▸ **ACTION ITEM**
Restate only the tail of the data below, starting at the line that contains "- 개발 시작할 때 팀원들과" and including the last line, word for word.

[Source records]
= Beginning of Section =

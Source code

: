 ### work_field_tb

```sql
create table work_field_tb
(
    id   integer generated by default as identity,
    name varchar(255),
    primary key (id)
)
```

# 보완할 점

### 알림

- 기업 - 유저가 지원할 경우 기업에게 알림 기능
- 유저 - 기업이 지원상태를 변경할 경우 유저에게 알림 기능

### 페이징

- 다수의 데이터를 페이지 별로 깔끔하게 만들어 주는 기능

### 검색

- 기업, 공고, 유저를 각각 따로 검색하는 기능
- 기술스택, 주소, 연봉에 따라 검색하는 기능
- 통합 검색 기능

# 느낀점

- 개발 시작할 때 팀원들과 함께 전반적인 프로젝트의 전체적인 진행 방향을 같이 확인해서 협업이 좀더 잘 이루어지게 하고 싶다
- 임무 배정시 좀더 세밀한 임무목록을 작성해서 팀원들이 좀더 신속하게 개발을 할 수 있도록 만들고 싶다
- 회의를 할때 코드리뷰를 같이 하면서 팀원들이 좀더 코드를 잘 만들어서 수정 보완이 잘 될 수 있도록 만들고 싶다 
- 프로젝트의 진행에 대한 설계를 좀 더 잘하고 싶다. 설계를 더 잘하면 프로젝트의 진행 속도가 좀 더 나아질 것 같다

= End of Section =

▸ **SOLUTION TO THIS PROBLEM**
- 개발 시작할 때 팀원들과 함께 전반적인 프로젝트의 전체적인 진행 방향을 같이 확인해서 협업이 좀더 잘 이루어지게 하고 싶다
- 임무 배정시 좀더 세밀한 임무목록을 작성해서 팀원들이 좀더 신속하게 개발을 할 수 있도록 만들고 싶다
- 회의를 할때 코드리뷰를 같이 하면서 팀원들이 좀더 코드를 잘 만들어서 수정 보완이 잘 될 수 있도록 만들고 싶다 
- 프로젝트의 진행에 대한 설계를 좀 더 잘하고 싶다. 설계를 더 잘하면 프로젝트의 진행 속도가 좀 더 나아질 것 같다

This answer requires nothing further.